• _Material shown_

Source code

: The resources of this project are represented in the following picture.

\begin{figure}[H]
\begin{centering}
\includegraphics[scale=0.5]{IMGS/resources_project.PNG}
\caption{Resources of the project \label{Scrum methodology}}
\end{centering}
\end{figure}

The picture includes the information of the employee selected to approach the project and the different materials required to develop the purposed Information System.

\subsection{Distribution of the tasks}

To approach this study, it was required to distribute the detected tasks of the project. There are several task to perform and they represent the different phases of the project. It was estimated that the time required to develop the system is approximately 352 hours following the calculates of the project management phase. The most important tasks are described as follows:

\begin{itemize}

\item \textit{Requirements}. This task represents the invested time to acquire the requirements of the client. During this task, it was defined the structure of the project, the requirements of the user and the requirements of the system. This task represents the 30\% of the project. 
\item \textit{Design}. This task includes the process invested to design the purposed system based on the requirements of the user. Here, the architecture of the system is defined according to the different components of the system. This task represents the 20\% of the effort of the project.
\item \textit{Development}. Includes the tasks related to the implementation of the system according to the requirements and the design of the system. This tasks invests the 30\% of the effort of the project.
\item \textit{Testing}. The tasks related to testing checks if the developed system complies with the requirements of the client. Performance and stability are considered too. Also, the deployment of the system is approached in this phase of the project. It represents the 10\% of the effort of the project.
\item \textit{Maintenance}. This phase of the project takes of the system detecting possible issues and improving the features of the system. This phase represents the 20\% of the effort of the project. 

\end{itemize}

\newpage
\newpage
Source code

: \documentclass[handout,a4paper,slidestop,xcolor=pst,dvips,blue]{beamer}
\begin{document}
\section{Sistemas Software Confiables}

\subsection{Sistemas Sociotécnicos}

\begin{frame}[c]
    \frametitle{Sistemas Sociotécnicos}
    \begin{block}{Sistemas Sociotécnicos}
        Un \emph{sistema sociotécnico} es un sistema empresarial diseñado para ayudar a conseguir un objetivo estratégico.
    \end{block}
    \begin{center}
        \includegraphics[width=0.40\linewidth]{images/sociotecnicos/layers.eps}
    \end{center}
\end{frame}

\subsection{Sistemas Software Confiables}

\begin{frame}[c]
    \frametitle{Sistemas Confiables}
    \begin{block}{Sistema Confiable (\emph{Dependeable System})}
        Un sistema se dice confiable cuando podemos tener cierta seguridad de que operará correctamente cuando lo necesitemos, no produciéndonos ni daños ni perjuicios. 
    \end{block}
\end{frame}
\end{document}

• _Your task_
Would you copy, word for word, only the lines from the start of the listing to the one that contains "The picture includes", both included?

• _Solution for this task_
Source code

: The resources of this project are represented in the following picture.

\begin{figure}[H]
\begin{centering}
\includegraphics[scale=0.5]{IMGS/resources_project.PNG}
\caption{Resources of the project \label{Scrum methodology}}
\end{centering}
\end{figure}

The picture includes the information of the employee selected to approach the project and the different materials required to develop the purposed Information System.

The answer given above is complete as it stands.